◆ DATA PROVIDED
══════════════════════════════

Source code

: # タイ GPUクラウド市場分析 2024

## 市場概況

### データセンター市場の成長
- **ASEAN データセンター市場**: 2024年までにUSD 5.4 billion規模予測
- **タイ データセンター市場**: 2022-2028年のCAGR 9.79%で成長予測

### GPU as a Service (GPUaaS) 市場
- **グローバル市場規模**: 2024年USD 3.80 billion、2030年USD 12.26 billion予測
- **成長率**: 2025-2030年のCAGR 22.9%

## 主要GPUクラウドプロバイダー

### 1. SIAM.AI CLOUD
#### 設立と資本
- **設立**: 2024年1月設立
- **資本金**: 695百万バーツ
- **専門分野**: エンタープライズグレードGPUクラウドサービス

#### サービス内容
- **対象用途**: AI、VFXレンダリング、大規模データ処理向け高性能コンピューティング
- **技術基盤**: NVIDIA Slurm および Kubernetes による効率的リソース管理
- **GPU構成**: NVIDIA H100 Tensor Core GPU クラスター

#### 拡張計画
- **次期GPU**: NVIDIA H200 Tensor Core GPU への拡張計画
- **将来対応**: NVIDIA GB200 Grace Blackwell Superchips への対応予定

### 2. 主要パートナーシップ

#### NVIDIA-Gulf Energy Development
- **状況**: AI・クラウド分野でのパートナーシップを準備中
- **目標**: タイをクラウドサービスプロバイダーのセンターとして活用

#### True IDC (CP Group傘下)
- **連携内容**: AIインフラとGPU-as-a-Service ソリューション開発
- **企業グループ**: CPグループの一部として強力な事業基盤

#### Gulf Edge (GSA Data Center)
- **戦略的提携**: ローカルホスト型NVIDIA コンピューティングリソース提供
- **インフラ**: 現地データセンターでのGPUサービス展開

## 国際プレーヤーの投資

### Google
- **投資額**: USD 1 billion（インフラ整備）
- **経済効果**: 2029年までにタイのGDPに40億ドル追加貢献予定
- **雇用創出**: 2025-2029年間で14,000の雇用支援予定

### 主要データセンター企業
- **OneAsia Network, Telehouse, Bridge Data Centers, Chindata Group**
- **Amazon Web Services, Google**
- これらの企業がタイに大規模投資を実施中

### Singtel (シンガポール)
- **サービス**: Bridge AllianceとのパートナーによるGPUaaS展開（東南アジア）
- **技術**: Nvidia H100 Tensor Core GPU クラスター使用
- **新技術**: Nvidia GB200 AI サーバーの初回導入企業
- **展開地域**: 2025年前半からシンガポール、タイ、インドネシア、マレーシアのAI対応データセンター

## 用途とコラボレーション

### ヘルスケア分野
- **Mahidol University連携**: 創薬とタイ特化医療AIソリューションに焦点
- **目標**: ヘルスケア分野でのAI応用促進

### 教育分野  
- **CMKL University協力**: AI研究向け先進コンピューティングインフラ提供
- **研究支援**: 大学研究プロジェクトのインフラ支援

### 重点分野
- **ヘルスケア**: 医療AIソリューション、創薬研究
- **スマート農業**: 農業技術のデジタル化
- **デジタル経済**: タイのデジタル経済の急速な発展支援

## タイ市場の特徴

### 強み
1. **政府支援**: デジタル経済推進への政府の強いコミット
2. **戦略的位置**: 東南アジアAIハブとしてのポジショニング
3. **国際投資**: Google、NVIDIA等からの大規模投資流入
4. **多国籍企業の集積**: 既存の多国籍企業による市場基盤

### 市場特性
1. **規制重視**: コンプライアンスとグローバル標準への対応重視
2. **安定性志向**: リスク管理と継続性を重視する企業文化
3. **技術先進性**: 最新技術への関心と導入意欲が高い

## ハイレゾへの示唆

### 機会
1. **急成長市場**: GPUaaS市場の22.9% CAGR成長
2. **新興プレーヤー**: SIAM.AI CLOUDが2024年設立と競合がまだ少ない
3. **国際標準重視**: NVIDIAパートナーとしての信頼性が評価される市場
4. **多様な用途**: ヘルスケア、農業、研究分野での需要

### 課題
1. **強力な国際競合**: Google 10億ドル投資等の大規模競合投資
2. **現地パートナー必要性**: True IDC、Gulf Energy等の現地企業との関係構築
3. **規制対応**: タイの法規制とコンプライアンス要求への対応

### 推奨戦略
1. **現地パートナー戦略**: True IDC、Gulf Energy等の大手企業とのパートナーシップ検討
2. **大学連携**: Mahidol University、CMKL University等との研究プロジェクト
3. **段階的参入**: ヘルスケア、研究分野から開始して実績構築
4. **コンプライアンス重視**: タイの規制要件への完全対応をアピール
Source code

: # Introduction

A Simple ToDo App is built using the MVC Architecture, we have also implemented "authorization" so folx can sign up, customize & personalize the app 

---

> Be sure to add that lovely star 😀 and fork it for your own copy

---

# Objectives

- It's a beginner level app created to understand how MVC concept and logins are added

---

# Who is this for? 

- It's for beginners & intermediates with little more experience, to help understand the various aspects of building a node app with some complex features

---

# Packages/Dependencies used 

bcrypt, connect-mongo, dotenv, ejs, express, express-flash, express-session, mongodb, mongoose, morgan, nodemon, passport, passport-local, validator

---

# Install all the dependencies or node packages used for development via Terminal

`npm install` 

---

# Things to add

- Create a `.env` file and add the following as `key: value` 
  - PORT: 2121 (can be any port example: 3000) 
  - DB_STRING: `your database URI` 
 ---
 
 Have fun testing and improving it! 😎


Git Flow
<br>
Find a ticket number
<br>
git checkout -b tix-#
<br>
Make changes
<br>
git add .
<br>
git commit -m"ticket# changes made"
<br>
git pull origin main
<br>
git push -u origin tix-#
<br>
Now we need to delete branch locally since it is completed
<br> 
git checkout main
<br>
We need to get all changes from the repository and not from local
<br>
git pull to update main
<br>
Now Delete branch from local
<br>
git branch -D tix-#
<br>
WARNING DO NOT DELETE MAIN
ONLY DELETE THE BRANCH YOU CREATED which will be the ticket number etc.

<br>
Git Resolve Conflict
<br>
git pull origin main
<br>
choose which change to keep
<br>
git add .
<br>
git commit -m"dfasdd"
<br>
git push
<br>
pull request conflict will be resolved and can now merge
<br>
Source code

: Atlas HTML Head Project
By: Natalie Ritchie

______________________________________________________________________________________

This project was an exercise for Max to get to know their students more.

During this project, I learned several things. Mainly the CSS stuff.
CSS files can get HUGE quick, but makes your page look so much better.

══════════════════════════════

Whenever a line above includes the string "ticket", copy it.

◆ WRITTEN ANSWER
Find a ticket number
git commit -m"ticket# changes made"
ONLY DELETE THE BRANCH YOU CREATED which will be the ticket number etc.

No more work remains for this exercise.